__DATA TO PROCESS__:
#####

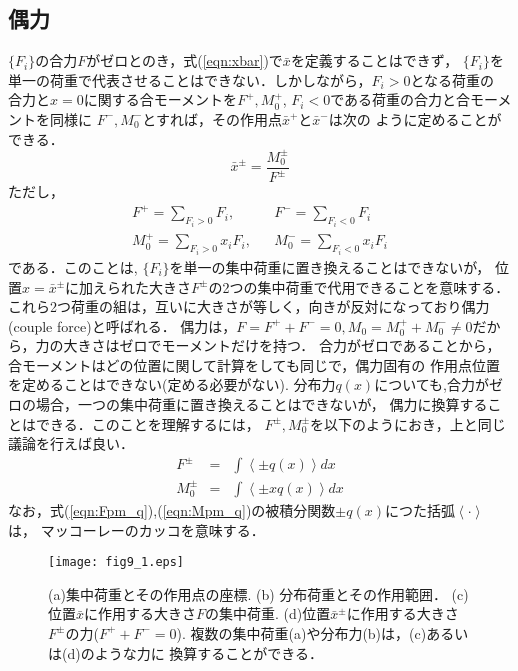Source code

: \documentclass[10pt,a4j]{jarticle}
\begin{document}
\subsection{偶力}
$\{F_i\}$の合力$F$がゼロとのき，式(\ref{eqn:xbar})で$\bar x$を定義することはできず，
$\{F_i\}$を単一の荷重で代表させることはできない．しかしながら，$F_i >0$となる荷重の
合力と$x=0$に関する合モーメントを$F^+, M_0^+$, $F_i<0$である荷重の合力と合モーメントを同様に
$F^-, M_0^-$とすれば，その作用点$\bar x^+$と$\bar x^-$は次の
ように定めることができる．
\begin{equation}
	\bar x ^\pm = \frac{M_0^\pm }{F ^\pm} 
	\label{eqn:xbar_pm}
\end{equation}
ただし，
\begin{eqnarray}
	F^+ = \sum _{ F_i > 0 } F_i, & & F^- = \sum _{F_i < 0 } F_i 
	\label{eqn:F_pm}
	\\
	M_0^+ = \sum _{F_i > 0 } x_i F_i, & & M_0^- = \sum _{F_i < 0 } x_iF_i 
	\label{eqn:M_pm}
\end{eqnarray}
である．このことは, $\{F_i\}$を単一の集中荷重に置き換えることはできないが，
位置$x=\bar x ^\pm$に加えられた大きさ$F^\pm$の2つの集中荷重で代用できることを意味する．
これら2つ荷重の組は，互いに大きさが等しく，向きが反対になっており偶力(couple force)と呼ばれる．
偶力は，$F=F^++F^-=0, M_0=M_0^+ + M_0^-\neq 0$だから，力の大きさはゼロでモーメントだけを持つ．
合力がゼロであることから，合モーメントはどの位置に関して計算をしても同じで，偶力固有の
作用点位置を定めることはできない(定める必要がない). 
分布力$q(x)$についても,合力がゼロの場合，一つの集中荷重に置き換えることはできないが，
偶力に換算することはできる．このことを理解するには，
$F^\pm, M_0^\pm$を以下のようにおき，上と同じ議論を行えば良い．
\begin{eqnarray}
	F^\pm &=& \int \left< \pm q(x) \right>dx
	\label{eqn:Fpm_q} \\
	M_0^\pm &=& \int \left< \pm xq(x) \right>dx
	\label{eqn:Mpm_q}
\end{eqnarray}
なお，式(\ref{eqn:Fpm_q}),(\ref{eqn:Mpm_q})の被積分関数$\pm q(x)$につた括弧$\left< \cdot \right>$は，
マッコーレーのカッコを意味する．
\begin{figure}[h]
	\begin{center}
	\texttt{[image: fig9\_1.eps]} 
	\end{center}
	\caption{
		(a)集中荷重とその作用点の座標. (b) 分布荷重とその作用範囲．
		(c)位置$\bar x$に作用する大きさ$F$の集中荷重. 
		(d)位置$\bar x^\pm$に作用する大きさ$F^\pm$の力($F^++F^-=0$). 
		複数の集中荷重(a)や分布力(b)は，(c)あるいは(d)のような力に
		換算することができる．
	} 
	\label{fig:fig9_1}
\end{figure}
\end{document}
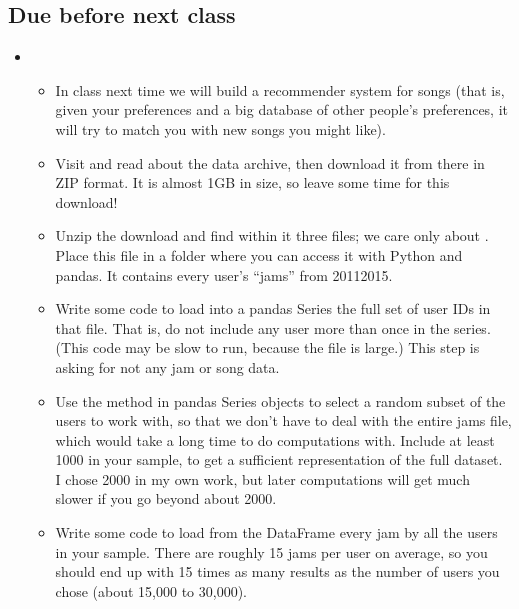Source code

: \documentclass[letterpaper,10pt,english]{sphinxmanual}
\begin{document}
\subsection{Due before next class}
\label{\detokenize{course-schedule:id18}}\begin{itemize}
\item {} 
\begin{itemize}
\item {} 
In class next time we will build a recommender system for songs (that is, given your preferences and a big database of other people’s preferences, it will try to match you with new songs you might like).

\item {} 
Visit  and read about the data archive, then download it from there in ZIP format.  It is almost 1GB in size, so leave some time for this download!

\item {} 
Unzip the download and find within it three files; we care only about .  Place this file in a folder where you can access it with Python and pandas.  It contains every user’s “jams” from 2011\sphinxhyphen{}2015.

\item {} 
Write some code to load into a pandas Series the full set of  user IDs in that file.  That is, do not include any user more than once in the series.  (This code may be slow to run, because the file is large.)  This step is asking for  not any jam or song data.

\item {} 
Use the  method in pandas Series objects to select a random subset of the users to work with, so that we don’t have to deal with the entire jams file, which would take a long time to do computations with.  Include at least 1000 in your sample, to get a sufficient representation of the full dataset.  I chose 2000 in my own work, but later computations will get much slower if you go beyond about 2000.

\item {} 
Write some code to load from the  DataFrame every jam by all the users in your sample.  There are roughly 15 jams per user on average, so you should end up with 15 times as many results as the number of users you chose (about 15,000 to 30,000).


\end{itemize}
\end{itemize}
\end{document}
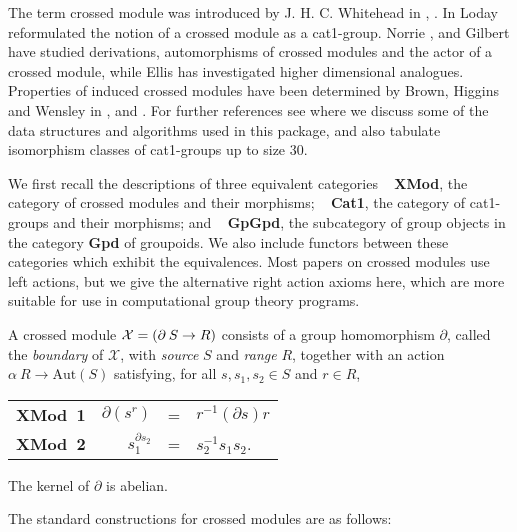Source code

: 

The term crossed module was introduced by J. H. C. Whitehead in
\cite{xmodW2}, \cite{xmodW1}. In \cite{xmodL1} Loday reformulated the notion of a 
crossed  module  as a   cat1-group.  Norrie \cite{xmodN1},   \cite{xmodN2} and
Gilbert \cite{xmodG1} have studied  derivations, automorphisms  of crossed
modules and the actor of  a crossed module,  while Ellis \cite{xmodE1} has
investigated   higher dimensional analogues.    Properties  of induced
crossed modules have been determined  by Brown, Higgins and Wensley in
\cite{xmodBH1},  \cite{xmodBW1}  and \cite{xmodBW2}.    For further references see
\cite{xmodAW1} where we discuss some of the data structures and algorithms
used in this  package,  and  also   tabulate isomorphism   classes  of
cat1-groups up to size $30$.

We first recall the descriptions of three equivalent categories\: ~
\textbf{XMod}, the category of crossed modules and their morphisms; ~
\textbf{Cat1}, the category of cat1-groups and their morphisms; and ~
\textbf{GpGpd}, the subcategory of group objects in the category
\textbf{Gpd} of groupoids.
We also  include functors between  these categories which  exhibit the
equivalences.  Most papers on crossed modules use left actions, but we
give the alternative right action axioms here, which are more suitable
for use in computational group theory programs.

A crossed module  ${\cal X} =  (\partial \: S  \to R )$  consists of a
group homomorphism   $\partial  $,   called  the  {\em   boundary}  of
$\mathcal{X}$,   with {\em source} $S$   and {\em range} $R$, together
with an action  $\alpha \: R  \to \mathrm{Aut}(S)$ satisfying, for all
$s,s_1,s_2 \in S$ and $r \in R$,
\begin{center}
\begin{tabular}{c r c l }
\textbf{XMod\ 1\:} &  $\partial(s^r)$   &  =  &  $r^{-1} (\partial s) r$ \\
\textbf{XMod\ 2\:} &  $s_1^{\partial s_2}$  &  =  &  $s_2^{-1}s_1 s_2$.
\end{tabular}
\end{center}
The kernel of  $\partial$  is abelian.


The standard constructions for crossed modules are as follows:

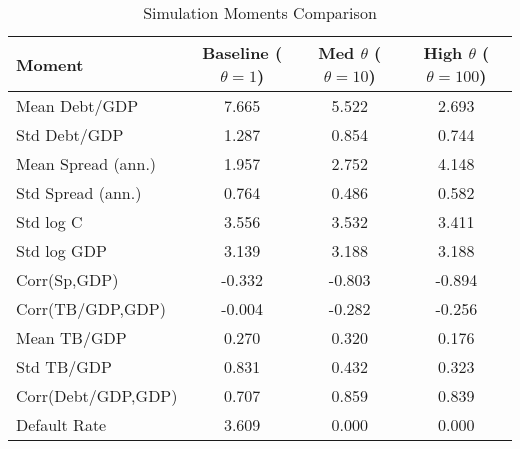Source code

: \documentclass{article}
\begin{document}
\begin{table}[htbp]
\centering
\caption{Simulation Moments Comparison}
\begin{tabular}{lccc}
\toprule
Moment & Baseline ($\theta=1$) & Med $\theta$ ($\theta=10$) & High $\theta$ ($\theta=100$) \\
\midrule
Mean Debt/GDP             &    7.665 &    5.522 &    2.693 \\
Std Debt/GDP              &    1.287 &    0.854 &    0.744 \\
Mean Spread (ann.)        &    1.957 &    2.752 &    4.148 \\
Std Spread (ann.)         &    0.764 &    0.486 &    0.582 \\
Std log C                 &    3.556 &    3.532 &    3.411 \\
Std log GDP               &    3.139 &    3.188 &    3.188 \\
Corr(Sp,GDP)              &   -0.332 &   -0.803 &   -0.894 \\
Corr(TB/GDP,GDP)          &   -0.004 &   -0.282 &   -0.256 \\
Mean TB/GDP               &    0.270 &    0.320 &    0.176 \\
Std TB/GDP                &    0.831 &    0.432 &    0.323 \\
Corr(Debt/GDP,GDP)        &    0.707 &    0.859 &    0.839 \\
Default Rate              &    3.609 &    0.000 &    0.000 \\
\bottomrule
\end{tabular}
\end{table}
\end{document}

#####

__ACTION ITEM__:
Transcribe the records above exactly, omitting every picture they contain.

__PROBLEM SOLUTION__:
Source code

: \documentclass[10pt,a4j]{jarticle}
\begin{document}
\subsection{偶力}
$\{F_i\}$の合力$F$がゼロとのき，式(\ref{eqn:xbar})で$\bar x$を定義することはできず，
$\{F_i\}$を単一の荷重で代表させることはできない．しかしながら，$F_i >0$となる荷重の
合力と$x=0$に関する合モーメントを$F^+, M_0^+$, $F_i<0$である荷重の合力と合モーメントを同様に
$F^-, M_0^-$とすれば，その作用点$\bar x^+$と$\bar x^-$は次の
ように定めることができる．
\begin{equation}
	\bar x ^\pm = \frac{M_0^\pm }{F ^\pm} 
	\label{eqn:xbar_pm}
\end{equation}
ただし，
\begin{eqnarray}
	F^+ = \sum _{ F_i > 0 } F_i, & & F^- = \sum _{F_i < 0 } F_i 
	\label{eqn:F_pm}
	\\
	M_0^+ = \sum _{F_i > 0 } x_i F_i, & & M_0^- = \sum _{F_i < 0 } x_iF_i 
	\label{eqn:M_pm}
\end{eqnarray}
である．このことは, $\{F_i\}$を単一の集中荷重に置き換えることはできないが，
位置$x=\bar x ^\pm$に加えられた大きさ$F^\pm$の2つの集中荷重で代用できることを意味する．
これら2つ荷重の組は，互いに大きさが等しく，向きが反対になっており偶力(couple force)と呼ばれる．
偶力は，$F=F^++F^-=0, M_0=M_0^+ + M_0^-\neq 0$だから，力の大きさはゼロでモーメントだけを持つ．
合力がゼロであることから，合モーメントはどの位置に関して計算をしても同じで，偶力固有の
作用点位置を定めることはできない(定める必要がない). 
分布力$q(x)$についても,合力がゼロの場合，一つの集中荷重に置き換えることはできないが，
偶力に換算することはできる．このことを理解するには，
$F^\pm, M_0^\pm$を以下のようにおき，上と同じ議論を行えば良い．
\begin{eqnarray}
	F^\pm &=& \int \left< \pm q(x) \right>dx
	\label{eqn:Fpm_q} \\
	M_0^\pm &=& \int \left< \pm xq(x) \right>dx
	\label{eqn:Mpm_q}
\end{eqnarray}
なお，式(\ref{eqn:Fpm_q}),(\ref{eqn:Mpm_q})の被積分関数$\pm q(x)$につた括弧$\left< \cdot \right>$は，
マッコーレーのカッコを意味する．
\begin{figure}[h]
	\begin{center}
	\texttt{[image: fig9\_1.eps]} 
	\end{center}
	\caption{
		(a)集中荷重とその作用点の座標. (b) 分布荷重とその作用範囲．
		(c)位置$\bar x$に作用する大きさ$F$の集中荷重. 
		(d)位置$\bar x^\pm$に作用する大きさ$F^\pm$の力($F^++F^-=0$). 
		複数の集中荷重(a)や分布力(b)は，(c)あるいは(d)のような力に
		換算することができる．
	} 
	\label{fig:fig9_1}
\end{figure}
\end{document}
Source code

: \documentclass[letterpaper,10pt,english]{sphinxmanual}
\begin{document}
\subsection{Due before next class}
\label{\detokenize{course-schedule:id18}}\begin{itemize}
\item {} 
\begin{itemize}
\item {} 
In class next time we will build a recommender system for songs (that is, given your preferences and a big database of other people’s preferences, it will try to match you with new songs you might like).

\item {} 
Visit  and read about the data archive, then download it from there in ZIP format.  It is almost 1GB in size, so leave some time for this download!

\item {} 
Unzip the download and find within it three files; we care only about .  Place this file in a folder where you can access it with Python and pandas.  It contains every user’s “jams” from 2011\sphinxhyphen{}2015.

\item {} 
Write some code to load into a pandas Series the full set of  user IDs in that file.  That is, do not include any user more than once in the series.  (This code may be slow to run, because the file is large.)  This step is asking for  not any jam or song data.

\item {} 
Use the  method in pandas Series objects to select a random subset of the users to work with, so that we don’t have to deal with the entire jams file, which would take a long time to do computations with.  Include at least 1000 in your sample, to get a sufficient representation of the full dataset.  I chose 2000 in my own work, but later computations will get much slower if you go beyond about 2000.

\item {} 
Write some code to load from the  DataFrame every jam by all the users in your sample.  There are roughly 15 jams per user on average, so you should end up with 15 times as many results as the number of users you chose (about 15,000 to 30,000).


\end{itemize}
\end{itemize}
\end{document}
Source code

: 

The term crossed module was introduced by J. H. C. Whitehead in
\cite{xmodW2}, \cite{xmodW1}. In \cite{xmodL1} Loday reformulated the notion of a 
crossed  module  as a   cat1-group.  Norrie \cite{xmodN1},   \cite{xmodN2} and
Gilbert \cite{xmodG1} have studied  derivations, automorphisms  of crossed
modules and the actor of  a crossed module,  while Ellis \cite{xmodE1} has
investigated   higher dimensional analogues.    Properties  of induced
crossed modules have been determined  by Brown, Higgins and Wensley in
\cite{xmodBH1},  \cite{xmodBW1}  and \cite{xmodBW2}.    For further references see
\cite{xmodAW1} where we discuss some of the data structures and algorithms
used in this  package,  and  also   tabulate isomorphism   classes  of
cat1-groups up to size $30$.

We first recall the descriptions of three equivalent categories\: ~
\textbf{XMod}, the category of crossed modules and their morphisms; ~
\textbf{Cat1}, the category of cat1-groups and their morphisms; and ~
\textbf{GpGpd}, the subcategory of group objects in the category
\textbf{Gpd} of groupoids.
We also  include functors between  these categories which  exhibit the
equivalences.  Most papers on crossed modules use left actions, but we
give the alternative right action axioms here, which are more suitable
for use in computational group theory programs.

A crossed module  ${\cal X} =  (\partial \: S  \to R )$  consists of a
group homomorphism   $\partial  $,   called  the  {\em   boundary}  of
$\mathcal{X}$,   with {\em source} $S$   and {\em range} $R$, together
with an action  $\alpha \: R  \to \mathrm{Aut}(S)$ satisfying, for all
$s,s_1,s_2 \in S$ and $r \in R$,
\begin{center}
\begin{tabular}{c r c l }
\textbf{XMod\ 1\:} &  $\partial(s^r)$   &  =  &  $r^{-1} (\partial s) r$ \\
\textbf{XMod\ 2\:} &  $s_1^{\partial s_2}$  &  =  &  $s_2^{-1}s_1 s_2$.
\end{tabular}
\end{center}
The kernel of  $\partial$  is abelian.


The standard constructions for crossed modules are as follows:

Source code

: \documentclass{article}
\begin{document}
\begin{table}[htbp]
\centering
\caption{Simulation Moments Comparison}
\begin{tabular}{lccc}
\toprule
Moment & Baseline ($\theta=1$) & Med $\theta$ ($\theta=10$) & High $\theta$ ($\theta=100$) \\
\midrule
Mean Debt/GDP             &    7.665 &    5.522 &    2.693 \\
Std Debt/GDP              &    1.287 &    0.854 &    0.744 \\
Mean Spread (ann.)        &    1.957 &    2.752 &    4.148 \\
Std Spread (ann.)         &    0.764 &    0.486 &    0.582 \\
Std log C                 &    3.556 &    3.532 &    3.411 \\
Std log GDP               &    3.139 &    3.188 &    3.188 \\
Corr(Sp,GDP)              &   -0.332 &   -0.803 &   -0.894 \\
Corr(TB/GDP,GDP)          &   -0.004 &   -0.282 &   -0.256 \\
Mean TB/GDP               &    0.270 &    0.320 &    0.176 \\
Std TB/GDP                &    0.831 &    0.432 &    0.323 \\
Corr(Debt/GDP,GDP)        &    0.707 &    0.859 &    0.839 \\
Default Rate              &    3.609 &    0.000 &    0.000 \\
\bottomrule
\end{tabular}
\end{table}
\end{document}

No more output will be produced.